*** Opening of DATA SECTION ***

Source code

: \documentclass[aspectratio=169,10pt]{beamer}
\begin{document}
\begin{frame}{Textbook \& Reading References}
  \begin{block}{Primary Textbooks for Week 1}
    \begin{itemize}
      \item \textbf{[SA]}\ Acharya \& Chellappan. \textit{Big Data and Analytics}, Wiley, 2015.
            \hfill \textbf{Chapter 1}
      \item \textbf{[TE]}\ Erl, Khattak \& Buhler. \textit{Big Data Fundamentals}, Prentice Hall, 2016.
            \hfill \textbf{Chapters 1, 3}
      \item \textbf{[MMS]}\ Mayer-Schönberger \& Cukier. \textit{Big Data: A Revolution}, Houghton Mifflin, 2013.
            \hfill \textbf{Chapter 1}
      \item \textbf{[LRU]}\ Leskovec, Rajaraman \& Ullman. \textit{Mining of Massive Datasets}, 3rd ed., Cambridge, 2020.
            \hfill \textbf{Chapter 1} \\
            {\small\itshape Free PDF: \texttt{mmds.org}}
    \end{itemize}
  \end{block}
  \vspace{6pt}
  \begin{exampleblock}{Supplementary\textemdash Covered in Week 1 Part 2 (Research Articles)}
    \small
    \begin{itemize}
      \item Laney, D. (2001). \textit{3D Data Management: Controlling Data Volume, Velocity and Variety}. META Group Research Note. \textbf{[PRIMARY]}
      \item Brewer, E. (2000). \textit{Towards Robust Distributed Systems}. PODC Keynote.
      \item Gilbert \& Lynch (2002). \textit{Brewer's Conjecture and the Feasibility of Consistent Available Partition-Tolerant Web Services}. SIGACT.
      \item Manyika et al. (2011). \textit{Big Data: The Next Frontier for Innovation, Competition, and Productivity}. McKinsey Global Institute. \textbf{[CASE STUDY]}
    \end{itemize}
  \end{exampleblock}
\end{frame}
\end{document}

*** Close of DATA SECTION ***
*** Opening of DATA SECTION ***

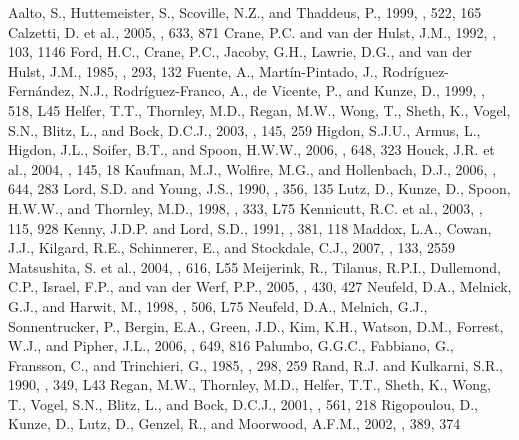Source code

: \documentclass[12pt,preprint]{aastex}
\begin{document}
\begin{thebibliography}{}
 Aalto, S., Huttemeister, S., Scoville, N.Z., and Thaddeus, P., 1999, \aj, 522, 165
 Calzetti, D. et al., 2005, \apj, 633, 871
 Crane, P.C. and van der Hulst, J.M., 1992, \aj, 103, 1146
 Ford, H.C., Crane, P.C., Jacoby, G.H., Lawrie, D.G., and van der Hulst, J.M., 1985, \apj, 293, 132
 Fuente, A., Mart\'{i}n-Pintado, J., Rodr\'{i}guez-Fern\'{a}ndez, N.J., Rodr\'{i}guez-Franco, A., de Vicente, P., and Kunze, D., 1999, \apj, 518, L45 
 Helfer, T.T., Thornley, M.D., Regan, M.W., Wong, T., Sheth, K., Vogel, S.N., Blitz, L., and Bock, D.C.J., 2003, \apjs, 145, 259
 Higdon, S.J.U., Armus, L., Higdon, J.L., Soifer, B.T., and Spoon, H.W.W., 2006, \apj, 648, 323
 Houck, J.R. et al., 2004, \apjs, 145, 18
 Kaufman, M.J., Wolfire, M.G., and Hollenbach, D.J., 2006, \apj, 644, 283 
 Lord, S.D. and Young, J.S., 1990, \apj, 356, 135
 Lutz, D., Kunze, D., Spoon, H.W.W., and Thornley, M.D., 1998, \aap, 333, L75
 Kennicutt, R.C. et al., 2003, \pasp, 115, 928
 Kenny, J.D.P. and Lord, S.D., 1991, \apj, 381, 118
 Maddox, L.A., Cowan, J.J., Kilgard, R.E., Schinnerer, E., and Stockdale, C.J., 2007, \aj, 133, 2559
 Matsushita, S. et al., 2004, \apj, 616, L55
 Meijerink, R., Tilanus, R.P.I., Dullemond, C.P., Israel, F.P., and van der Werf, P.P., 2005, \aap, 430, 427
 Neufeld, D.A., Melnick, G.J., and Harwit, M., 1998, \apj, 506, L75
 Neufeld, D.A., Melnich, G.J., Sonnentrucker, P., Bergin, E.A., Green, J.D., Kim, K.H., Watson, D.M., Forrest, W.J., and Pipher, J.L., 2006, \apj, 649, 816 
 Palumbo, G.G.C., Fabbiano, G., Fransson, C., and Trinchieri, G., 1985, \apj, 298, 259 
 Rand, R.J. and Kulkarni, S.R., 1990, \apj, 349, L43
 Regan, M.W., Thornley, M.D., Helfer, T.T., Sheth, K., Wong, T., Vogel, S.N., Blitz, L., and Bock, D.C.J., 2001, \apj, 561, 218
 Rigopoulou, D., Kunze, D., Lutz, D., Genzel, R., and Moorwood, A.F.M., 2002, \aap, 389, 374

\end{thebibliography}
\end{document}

*** Close of DATA SECTION ***

TO DO> Among the lines of the records, copy out each one that contains the word "Brewer".

SOLVED EXERCISE>
      \item Brewer, E. (2000). \textit{Towards Robust Distributed Systems}. PODC Keynote.
      \item Gilbert \& Lynch (2002). \textit{Brewer's Conjecture and the Feasibility of Consistent Available Partition-Tolerant Web Services}. SIGACT.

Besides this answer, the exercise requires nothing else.